*EXERCISE OBJECTIVE*:
Restate the records underneath, keeping each one exactly the same.

INFORMATION PROVIDED: Begin

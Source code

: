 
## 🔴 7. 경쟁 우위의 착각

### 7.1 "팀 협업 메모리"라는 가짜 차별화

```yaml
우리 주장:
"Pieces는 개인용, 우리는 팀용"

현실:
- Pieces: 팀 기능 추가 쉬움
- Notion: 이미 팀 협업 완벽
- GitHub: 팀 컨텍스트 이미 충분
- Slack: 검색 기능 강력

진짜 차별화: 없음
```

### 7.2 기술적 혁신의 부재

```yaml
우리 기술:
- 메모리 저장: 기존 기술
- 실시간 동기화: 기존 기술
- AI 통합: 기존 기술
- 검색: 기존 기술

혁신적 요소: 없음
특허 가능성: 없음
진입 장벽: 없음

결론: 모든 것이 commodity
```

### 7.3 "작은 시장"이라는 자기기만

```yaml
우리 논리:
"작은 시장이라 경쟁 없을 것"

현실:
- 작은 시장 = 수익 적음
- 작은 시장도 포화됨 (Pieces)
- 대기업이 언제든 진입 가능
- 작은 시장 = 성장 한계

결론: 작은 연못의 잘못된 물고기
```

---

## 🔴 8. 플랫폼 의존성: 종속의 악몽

INFORMATION PROVIDED: End

*RESULT FOR THIS TASK*:
Source code

: 
## 🔴 7. 경쟁 우위의 착각

### 7.1 "팀 협업 메모리"라는 가짜 차별화

```yaml
우리 주장:
"Pieces는 개인용, 우리는 팀용"

현실:
- Pieces: 팀 기능 추가 쉬움
- Notion: 이미 팀 협업 완벽
- GitHub: 팀 컨텍스트 이미 충분
- Slack: 검색 기능 강력

진짜 차별화: 없음
```

### 7.2 기술적 혁신의 부재

```yaml
우리 기술:
- 메모리 저장: 기존 기술
- 실시간 동기화: 기존 기술
- AI 통합: 기존 기술
- 검색: 기존 기술

혁신적 요소: 없음
특허 가능성: 없음
진입 장벽: 없음

결론: 모든 것이 commodity
```

### 7.3 "작은 시장"이라는 자기기만

```yaml
우리 논리:
"작은 시장이라 경쟁 없을 것"

현실:
- 작은 시장 = 수익 적음
- 작은 시장도 포화됨 (Pieces)
- 대기업이 언제든 진입 가능
- 작은 시장 = 성장 한계

결론: 작은 연못의 잘못된 물고기
```

---

## 🔴 8. 플랫폼 의존성: 종속의 악몽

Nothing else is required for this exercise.